Bruno Kreisky Foundation

for Human Rights

1997 | 9. Award Ceremony

January 22nd 1997
Bruno Kreisky Forum for international dialogue, Vienna
Laudator Franz Vranitzky, moderator Barbara Rett and prize winners and guests of honour at the awards ceremony in 1997 at the Bruno Kreisky Forum hosted by Margit Schmidt (third from the left).

The 9th Bruno Kreisky Prizes for Human Rights were awarded at the Bruno Kreisky Forum for International Dialogue on January 22nd 1997. Four international winners, the Iranian opposition politician Abbas Amir Entezam, the civil rights activist Emily Lau from Hongkong, the Israeli peace and civil rights activist Uri Avnery and the Croatian journalist and civil rights advocate Ivan Zvonimir Cicak, were awarded.

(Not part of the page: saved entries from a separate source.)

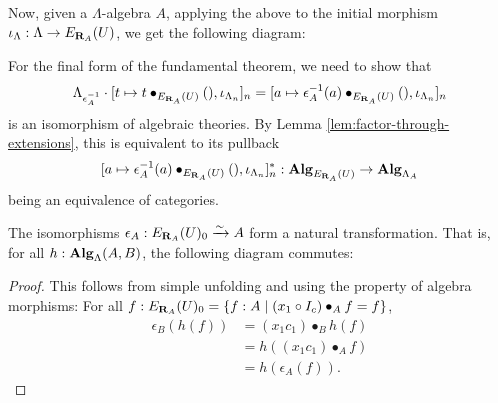 Now, given a $ \Lambda $-algebra $ A $, applying the above to the initial morphism $ \iota_\Lambda : \Lambda \to E_{\mathbf{R}_A}(U) $, we get the following diagram:
\begin{center}
\end{center}
For the final form of the fundamental theorem, we need to show that
\[ \Lambda_{\epsilon_A^{-1}} \cdot [t \mapsto t \bullet_{E_{\mathbf{R}_A}(U)} (), \iota_{\Lambda_n}]_n = [a \mapsto \epsilon_A^{-1}(a) \bullet_{E_{\mathbf{R}_A}(U)} (), \iota_{\Lambda_n}]_n \]
is an isomorphism of algebraic theories. By Lemma \ref{lem:factor-through-extensions}, this is equivalent to its pullback
\[ [a \mapsto \epsilon_A^{-1}(a) \bullet_{E_{\mathbf{R}_A}(U)} (), \iota_{\Lambda_n}]_n^* : \mathbf{Alg}_{E_{\mathbf{R}_A}(U)} \to \mathbf{Alg}_{\Lambda_A} \]
being an equivalence of categories.

\begin{lemma}
  The isomorphisms $ \epsilon_A : E_{\mathbf{R}_A}(U)_0 \xrightarrow \sim A $ form a natural transformation. That is, for all $ h: \mathbf{Alg}_{\Lambda}(A, B) $, the following diagram commutes:
  \begin{center}
  \end{center}
\end{lemma}
\begin{proof}
  This follows from simple unfolding and using the property of algebra morphisms: For all $ f: E_{\mathbf{R}_A}(U)_0 = \{ f : A \mid (x_1 \circ I_c) \bullet_A f = f \} $,
  \begin{align*}
    \epsilon_B(h(f))
    &= (x_1 c_1) \bullet_B h(f)\\
    &= h((x_1 c_1) \bullet_A f)\\
    &= h(\epsilon_A(f)).
  \end{align*}
\end{proof}

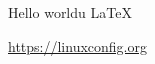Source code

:\documentclass{article}
\begin{document}
Hello worldu \LaTeX

\url{https://linuxconfig.org}
\end{document}

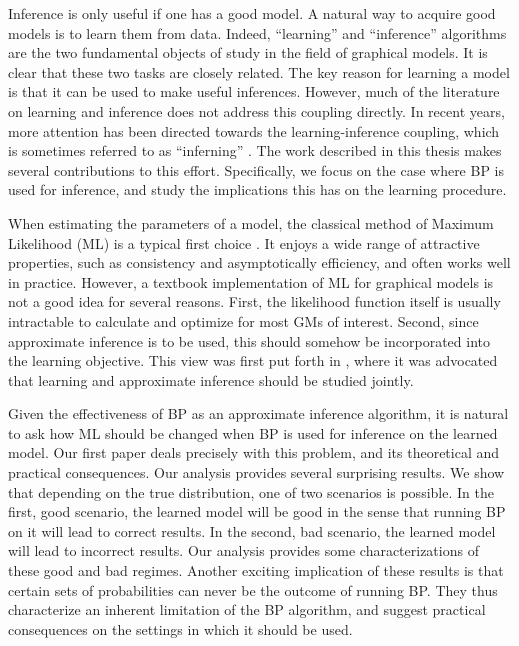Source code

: Inference is only useful if one has a good model.
A natural way to acquire good models is to learn them from data. Indeed, ``learning'' and ``inference'' algorithms are the two fundamental objects of study in the field of graphical models.
It is clear that these two tasks are closely related.
The key reason for learning a model is that it can be used to make useful inferences.
However, much of the literature on learning and inference does not address this coupling directly.
In recent years, more attention has been directed towards the learning-inference coupling, which is sometimes referred to as ``inferning'' \cite{inferning_cite}.
The work described in this thesis makes several contributions to this effort.
Specifically, we focus on the case where BP is used for inference, and study the implications this has on the learning procedure.

When estimating the parameters of a model, the classical method of Maximum Likelihood (ML) is a typical first choice \cite{degroot1986probability}.
It enjoys a wide range of attractive properties, such as consistency and asymptotically efficiency, and often works well in practice. However, a textbook implementation of ML for graphical models is not a good idea for several reasons. First, the likelihood function itself is usually intractable to calculate and optimize for most GMs of interest. Second, since approximate inference is to be used, this should somehow be incorporated into the learning objective. This view was first put forth in  \cite{wainwright2006estimating}, where it was advocated that learning and approximate inference should be studied jointly.  
 
Given the effectiveness of BP as an approximate inference algorithm, it is natural to ask how ML should be changed when BP is used for inference on the learned model.
Our first paper  \cite{heinemann2012cannot} deals precisely with this problem, and its theoretical and practical consequences.
Our analysis provides several surprising results.
We show that depending on the true distribution, one of two scenarios is possible.
In the first, good scenario, the learned model will be good in the sense that running BP on it will lead to correct results.
In the second, bad scenario, the learned model will lead to incorrect results.
Our analysis provides some characterizations of these good and bad regimes. Another exciting implication of these results is that certain sets of probabilities can never be the outcome of running BP. They thus characterize an inherent limitation of the BP algorithm, and suggest practical consequences on the settings in which it should be used.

Abbas Amir Entezam was unable to take part in the award ceremony because of his imprisonment by the regime in Iran. Entezam was arrested in 1979 and remained imprisoned until 2005 with only one short interruption.

Abbas Amir Entezam, iranian political prisoner and prize winner from 1997.
Uri Avnery
Otto Tausig, prize winner in 1997, as guest of honour at the prize ceremony in 2005 with Oliver Rathkolb.

Uri Avnery was honoured as one of the most consistent advocates of peace and a just settlement with the Palestinians in Israel. Uri Avnery is the founder of the Gush Shalom movement. He is a journalist and long-serving member of the Knesset. Since 1948, he has supported the idea of Israeli-Palestinian peace and the co-existence of two states: the state of Israel and the state of Palestine with Jerusalem as a common capital. Uri Avnery created a world sensation when, during the 1982 war in Lebanon, he crossed the front lines and became the first Israeli to meet Yasser Arafat. As early as 1974 he made his first secret contacts with the Palestinian leadership.

The Austrian actor and humanist Otto Tausig was awarded for his humanitarian child-aid projects in the Third World. Willi Resetarits, an Austrian artist, was honoured for his fight against xenophobia. Another prize winner was the Austrian Network Against Poverty. Austrian Chancellor Franz Vranitzky gave the laudatory address for the prize winners.